Par équipements terminaux, le régulateur entend tous les appareils susceptibles de se brancher au réseau des réseaux : smartphones, box Internet, box TV, ordinateurs, consoles de jeux vidéo, téléviseurs, objets connectés.
Or, rappelle l’autorité, le règlement européen 2015 / 2020 sur l’Internet ouvert et entré en vigueur le 30 avril 2016 « consacre un droit pour les utilisateurs finaux d’accéder à un Internet neutre, ouvert et innovant et d’y fournir des contenus ; simultanément, il encadre les pratiques susceptibles d’être mises en œuvre par les fournisseurs d’accès à internet dans la gestion de leurs réseaux ».
Cela étant, le périmètre du règlement sur l’Internet ouvert ne porte que sur un maillon, certes crucial mais limité, de la chaîne entre l’utilisateur et le net. Cependant, l’Arcep « estime qu’il y a lieu de s’intéresser aux limites à l’ouverture de l’Internet qui pourraient résulter de facteurs non couverts par le règlement sur l’Internet ouvert ».

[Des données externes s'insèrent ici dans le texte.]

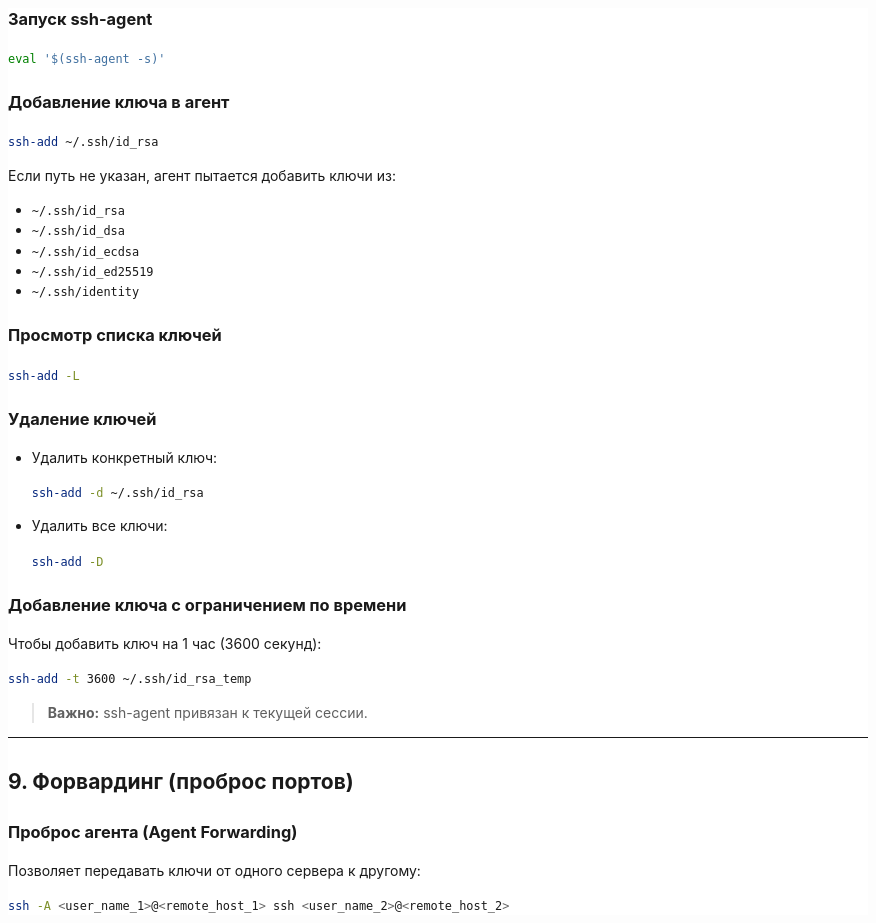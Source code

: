 ### Запуск ssh-agent

```zsh
eval '$(ssh-agent -s)'
```

### Добавление ключа в агент

```zsh
ssh-add ~/.ssh/id_rsa
```
Если путь не указан, агент пытается добавить ключи из:
- `~/.ssh/id_rsa`
- `~/.ssh/id_dsa`
- `~/.ssh/id_ecdsa`
- `~/.ssh/id_ed25519`
- `~/.ssh/identity`

### Просмотр списка ключей

```zsh
ssh-add -L
```

### Удаление ключей

- Удалить конкретный ключ:
  ```zsh
  ssh-add -d ~/.ssh/id_rsa
  ```
- Удалить все ключи:
  ```zsh
  ssh-add -D
  ```

### Добавление ключа с ограничением по времени

Чтобы добавить ключ на 1 час (3600 секунд):
```zsh
ssh-add -t 3600 ~/.ssh/id_rsa_temp
```

> **Важно:** ssh-agent привязан к текущей сессии.

---

## 9. Форвардинг (проброс портов)

### Проброс агента (Agent Forwarding)

Позволяет передавать ключи от одного сервера к другому:
```zsh
ssh -A <user_name_1>@<remote_host_1> ssh <user_name_2>@<remote_host_2>
```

Par exemple, l’Arcep relève que « l’accès à Internet via les applications est par nature plus restrictif que l’accès via un navigateur, puisqu’il est très spécialisé : les développeurs d’applications conçoivent celles-ci dans l’objectif de rendre un service spécifique. Si cette spécialisation simplifie l’expérience utilisateur, elle a pour contrepartie une moindre maîtrise des informations auxquelles il peut accéder et un moindre contrôle des critères en fonction desquels ces informations sont mises en avant ».
Les fabricants pas forcément fautifs
Les membres de l’autorité restent toutefois prudents. Ils soulignent dans leur rapport que les limites qu’ils ont pu trouver « ne résultent pas [toutes] d’une volonté délibérée des fabricants de terminaux : ces derniers sont en effet soumis à des contraintes techniques sur lesquelles ils n’ont pas nécessairement de prise ». Dans ces conditions, la mise en place d’une nouvelle règlementation n’aurait pas forcément d’effet.
Dans le cas de la neutralité du net, les règles adoptées au niveau européen donnent à l’Arcep le pouvoir de contrôler et d’imposer des sanctions lorsque les fournisseurs d’accès à Internet dégradent la qualité d’accès à des services ou favorisent indûment un type de services par rapport à d’autres. Mais ce pouvoir de sanction se limite au niveau des opérateurs, sans pouvoir agir à d’autres échelons.
« Une partie des limites identifiées, souvent logicielles, peut être contournée : il existe souvent des solutions de contournement au sein même du terminal considéré. D’autres limites logicielles identifiées ne semblent pas être contournables, en particulier sur certains terminaux mobiles dont les usages, déjà substantiels à l’heure actuelle, sont en passe de devenir prépondérants », ajoutent-ils.
Pour l’Arcep, ce rapport ne vise pas à accuser les éditeurs de systèmes d’exploitation et les constructeurs d’appareils. Il s’agit de l’utiliser comme « base pour la poursuite des échanges avec les parties prenantes ». Celles-ci sont d’ailleurs invitées à réagir à ces premières conclusions, mais à partager leur vision prospective sur le sujet. Un rapport plus complet sur la question est attendu début 2018.